— А, так ты учитель, — протянул мужик так разочарованно, что Илью Петровича покоробило: он привык в поселке к тому, что его уважают, и это пренебрежение было ему неприятно. Он пожалел, что достал фотографию, но вдруг в глазах его гостя, не выпускавшего карточку из рук, промелькнуло что-то странное.
— Как зовут эту девушку? — Он указал на одно из лиц.
Теперь побледнел Илья Петрович.
— Почему она тебя интересует?
— Это из-за нее я искалечил пальцы и стал никому не нужным.
Девица мельком взглянула на фотографию.
— Он ее на вокзале снял, переспал и с тех пор мается, забыть не может.
— Не лги! — затрясся пьяница. — Не мерь всех по себе и не смей говорить, чего не знаешь! Она святая.
— Подумаешь! — фыркнула девица. — Если каждую б… святой объявлять, места в раю не хватит.
— Убирайся! — завопил калека.
— Ничего себе, мое пьет и меня же гонит.
Пьяница опустил голову на руки, и в глазах у него появилась такая знакомая директору тоска. Он ничего больше не говорил, только пил и курил. Подружка его заскучала и стала собираться, но мужик никуда не торопился. Илья Петрович сходил к Катерине за второй бутылкой — ему было с этим человеком хорошо, как когда-то было покойно и хорошо с Алешей Цыгановым. Меж тем назвавший себя скульптором совершенно опьянел и заплетающимся языком начал рассказывать о ритуальных убийствах и закланиях в какой-то бане, о сумасшедших плясках и радениях, из чего Илья Петрович сделал вывод, что его новый знакомый просто тронулся умом. Никакую Машу на самом деле он не видел и не знает, а вообразил себе, что именно она погубила его жизнь.
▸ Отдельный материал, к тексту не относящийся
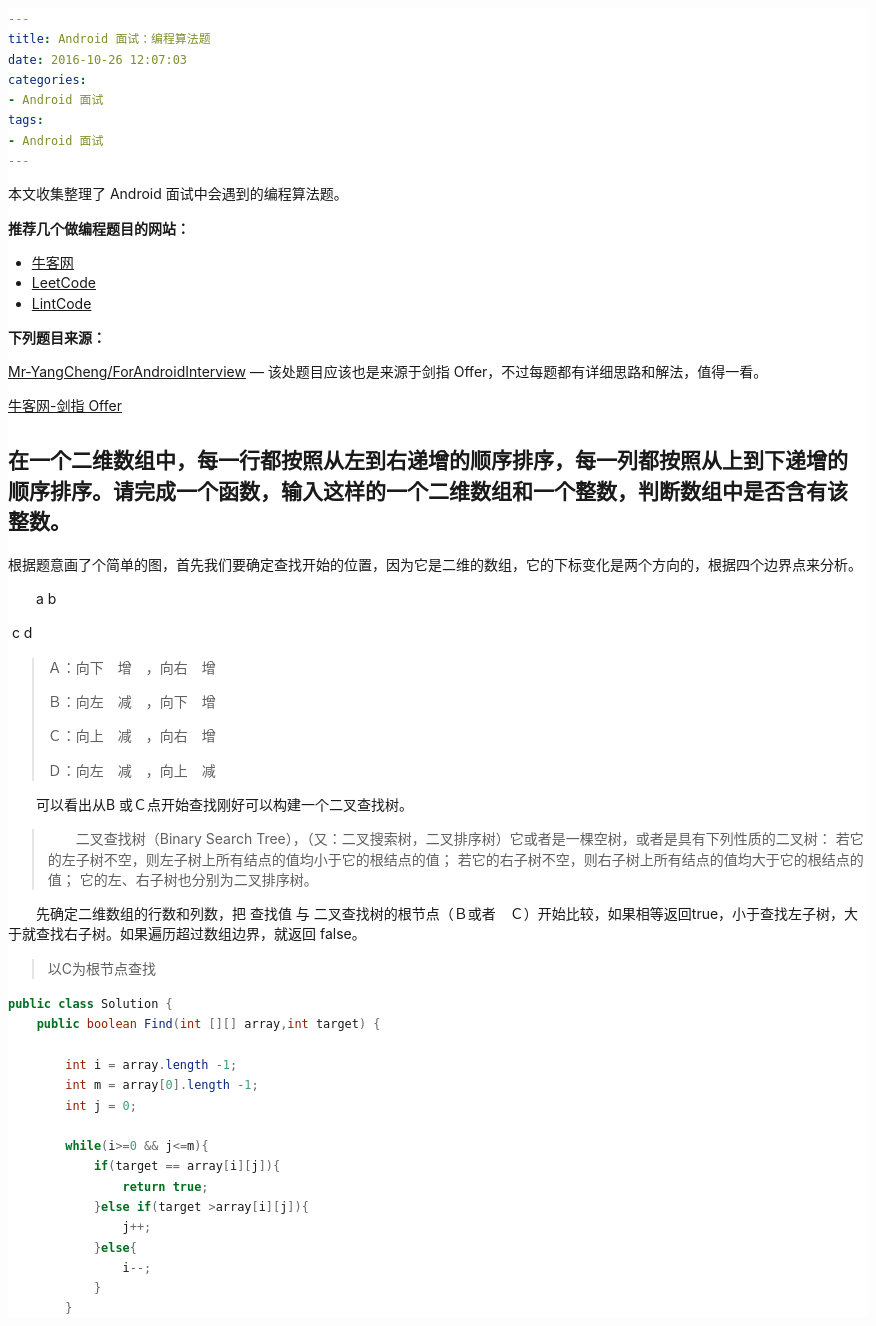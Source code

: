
 ```yaml
---
title: Android 面试：编程算法题
date: 2016-10-26 12:07:03
categories:
- Android 面试
tags:
- Android 面试
---
```


本文收集整理了 Android 面试中会遇到的编程算法题。

**推荐几个做编程题目的网站：**

- [牛客网](http://www.nowcoder.com/)
- [LeetCode](https://leetcode.com/)
- [LintCode](http://www.lintcode.com/zh-cn/#)



**下列题目来源：**

[Mr-YangCheng/ForAndroidInterview](https://github.com/Mr-YangCheng/ForAndroidInterview/tree/master/algorithm/swordForOffer) — 该处题目应该也是来源于剑指 Offer，不过每题都有详细思路和解法，值得一看。

[牛客网-剑指 Offer](http://www.nowcoder.com/ta/coding-interviews?page=1)

## 在一个二维数组中，每一行都按照从左到右递增的顺序排序，每一列都按照从上到下递增的顺序排序。请完成一个函数，输入这样的一个二维数组和一个整数，判断数组中是否含有该整数。 

根据题意画了个简单的图，首先我们要确定查找开始的位置，因为它是二维的数组，它的下标变化是两个方向的，根据四个边界点来分析。

　　a b

​	c d

> Ａ：向下　增　，向右　增
>
> Ｂ：向左　减　，向下　增
>
> Ｃ：向上　减　，向右　增
>
> Ｄ：向左　减　，向上　减

　　可以看出从B 或Ｃ点开始查找刚好可以构建一个二叉查找树。

> 　　二叉查找树（Binary Search Tree），（又：二叉搜索树，二叉排序树）它或者是一棵空树，或者是具有下列性质的二叉树： 若它的左子树不空，则左子树上所有结点的值均小于它的根结点的值； 若它的右子树不空，则右子树上所有结点的值均大于它的根结点的值； 它的左、右子树也分别为二叉排序树。

　　先确定二维数组的行数和列数，把 查找值 与 二叉查找树的根节点（Ｂ或者　Ｃ）开始比较，如果相等返回true，小于查找左子树，大于就查找右子树。如果遍历超过数组边界，就返回 false。

> 以C为根节点查找

```java
public class Solution {
    public boolean Find(int [][] array,int target) {

        int i = array.length -1;
        int m = array[0].length -1;
        int j = 0;

        while(i>=0 && j<=m){
            if(target == array[i][j]){
                return true;
            }else if(target >array[i][j]){
                j++;
            }else{
                i--;
            }
        }
```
Потом пьяница принялся клясть людей, которых показывают по телевизору и с которыми пил, а теперь никто не хочет его признавать и никому он не нужен, и когда Илья Петрович, подобно девице, заскучал, он наклонился к дворнику и тихо сказал: — Поклянись, что никому не скажешь.
— Клянусь, — неуверенно произнес директор.
Пьяница заозирался.
— У тебя жучков нету?
— Тараканы только.
— Я, — зашептал он, жарко дыша директору в ухо и обдавая его теплой волной перегара, — прельстился лукавым замыслом и впустил в сердце свое и в дом свой лжеучителя. Он изуродовал мои пальцы, чтобы навсегда к себе привязать, но я ушел от него, и теперь Сатана преследует меня.
От религиозной риторики Илье Петровичу стало не по себе, но человек этот, вернее всего потерявший пальцы по пьяни и придумавший жалостливую историю для того, чтобы ему наливали, необыкновенно тронул его тем, что из всех учеников он избрал именно Машу.
— Хочешь, живи у меня, — сказал он. — Никакой Сатана тебя здесь вовек не найдет.
— А ты меня ему не выдашь? — спросил пьяница подозрительно.